菲尔博士深吸一口气,眼镜上的缎带随之飘起。
“我呐,”他说,“头一回盘问咱们的朋友马许时,就是要确定这一点。打从一开始就很明显,因为他老不停口地跟众人讲说死亡证明书开了自然死因,可见他至少怀疑过自杀。他撒谎是为了避免丑闻。
“不过,如果我可以耍个诈让他证明我判定的事实的话,那就更保险了。所以我才如此那般。你们可得承认,我当初讲的话并无矛盾吧?就因为马许撒谎,我才知道他说了实话。”

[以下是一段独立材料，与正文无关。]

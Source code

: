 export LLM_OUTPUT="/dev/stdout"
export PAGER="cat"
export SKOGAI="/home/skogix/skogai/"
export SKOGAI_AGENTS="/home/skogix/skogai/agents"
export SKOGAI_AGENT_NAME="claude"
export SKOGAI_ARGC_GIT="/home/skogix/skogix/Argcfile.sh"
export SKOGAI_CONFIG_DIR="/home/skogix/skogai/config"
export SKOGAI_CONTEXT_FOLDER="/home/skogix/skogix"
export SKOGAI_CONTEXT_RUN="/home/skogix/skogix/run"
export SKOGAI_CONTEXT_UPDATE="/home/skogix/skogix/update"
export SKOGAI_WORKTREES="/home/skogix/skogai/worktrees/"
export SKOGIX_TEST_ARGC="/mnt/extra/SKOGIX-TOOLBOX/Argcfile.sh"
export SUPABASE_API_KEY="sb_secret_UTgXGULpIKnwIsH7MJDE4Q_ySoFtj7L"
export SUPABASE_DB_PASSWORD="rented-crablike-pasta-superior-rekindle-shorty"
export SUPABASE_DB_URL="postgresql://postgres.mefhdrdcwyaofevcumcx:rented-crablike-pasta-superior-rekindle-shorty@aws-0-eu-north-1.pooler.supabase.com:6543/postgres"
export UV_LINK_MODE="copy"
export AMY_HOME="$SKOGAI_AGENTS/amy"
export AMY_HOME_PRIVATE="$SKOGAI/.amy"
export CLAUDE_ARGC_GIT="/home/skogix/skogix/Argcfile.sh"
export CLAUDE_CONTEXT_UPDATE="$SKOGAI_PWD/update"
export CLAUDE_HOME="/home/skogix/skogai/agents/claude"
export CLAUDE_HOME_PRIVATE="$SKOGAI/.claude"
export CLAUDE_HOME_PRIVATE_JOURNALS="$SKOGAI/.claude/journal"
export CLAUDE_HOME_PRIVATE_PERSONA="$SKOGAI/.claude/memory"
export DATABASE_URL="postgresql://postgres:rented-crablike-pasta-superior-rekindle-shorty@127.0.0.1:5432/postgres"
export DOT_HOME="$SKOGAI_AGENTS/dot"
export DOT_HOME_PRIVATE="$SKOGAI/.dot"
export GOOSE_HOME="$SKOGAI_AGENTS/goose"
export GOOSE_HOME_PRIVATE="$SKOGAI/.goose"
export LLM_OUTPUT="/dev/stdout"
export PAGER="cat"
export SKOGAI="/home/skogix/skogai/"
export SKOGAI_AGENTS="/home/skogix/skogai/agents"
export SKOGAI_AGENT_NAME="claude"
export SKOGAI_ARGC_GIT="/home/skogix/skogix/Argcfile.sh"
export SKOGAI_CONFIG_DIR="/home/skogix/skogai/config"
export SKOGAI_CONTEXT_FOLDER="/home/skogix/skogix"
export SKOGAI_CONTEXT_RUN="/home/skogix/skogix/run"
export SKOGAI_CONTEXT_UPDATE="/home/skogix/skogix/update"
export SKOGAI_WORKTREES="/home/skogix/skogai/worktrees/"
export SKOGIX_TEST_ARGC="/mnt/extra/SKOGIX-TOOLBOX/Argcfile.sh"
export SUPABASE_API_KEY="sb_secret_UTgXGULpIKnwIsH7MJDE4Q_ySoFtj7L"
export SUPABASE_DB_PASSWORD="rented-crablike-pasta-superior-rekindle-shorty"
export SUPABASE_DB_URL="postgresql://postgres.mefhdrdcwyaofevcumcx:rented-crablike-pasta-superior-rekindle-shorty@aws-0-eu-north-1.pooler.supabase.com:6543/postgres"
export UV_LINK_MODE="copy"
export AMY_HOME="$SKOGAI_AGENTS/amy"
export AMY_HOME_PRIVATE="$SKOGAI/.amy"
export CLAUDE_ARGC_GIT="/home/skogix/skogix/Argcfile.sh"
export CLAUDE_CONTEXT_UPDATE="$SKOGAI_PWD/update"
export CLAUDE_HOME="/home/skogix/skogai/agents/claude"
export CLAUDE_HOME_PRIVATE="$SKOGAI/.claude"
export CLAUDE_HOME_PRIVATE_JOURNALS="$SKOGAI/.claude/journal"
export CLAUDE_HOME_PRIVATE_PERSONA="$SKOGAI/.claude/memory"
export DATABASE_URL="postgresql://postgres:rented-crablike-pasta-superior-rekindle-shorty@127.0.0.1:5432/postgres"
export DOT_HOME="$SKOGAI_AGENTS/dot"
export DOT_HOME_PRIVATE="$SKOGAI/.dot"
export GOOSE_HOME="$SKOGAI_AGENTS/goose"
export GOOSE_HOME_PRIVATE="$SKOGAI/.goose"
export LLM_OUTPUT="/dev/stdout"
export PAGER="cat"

“不过,”何顿催问,“索林甚至都没告诉雪普顿医生,他怀疑玛歌也许是服毒自杀对吧?”
“嗯。因为雪普顿医生(如果你记得)一个劲儿地告诉他,那是歇斯底里发作,也许不很严重。之后就太迟了。所以他才撒谎。”
“我真搞不懂索林!”何顿走投无路地说。“我还是搞不清我该跟他道歉呢,还是扭他颈子!”
“其实,”菲尔博士说,“他这人再好了解不过。索林·马许是个不折不扣好脾性的人,他喜欢朋友,也会义不容辞尽力帮忙——只要他本身的利益不至严重受损,”他停了口。“说来,若非上帝垂怜……”
有段沉默。
“唉,”何顿说,“说来,若非上帝垂怜,我们全要下地狱。”
“可是,”希莉雅柔声道,“我恨他。就算我知道玛歌是……是那样儿,而且他没虐待过她,我还是恨他。这么说好无情,因为他这会儿——”
“噢,啊?”菲尔博士隆声说道,“他怎么样?”
“他们还不晓得。桃乐丝这会儿在疗养院。我们在等她来,”希莉雅犹疑起来,“不过我恨他,”她说,“因为他跟你们说我疯了,说玛歌是自然死亡,没有毒药瓶,但他一直都知道内情!唐,亲爱的!我知道我的所作所为很蠢。可是你怪我吗?”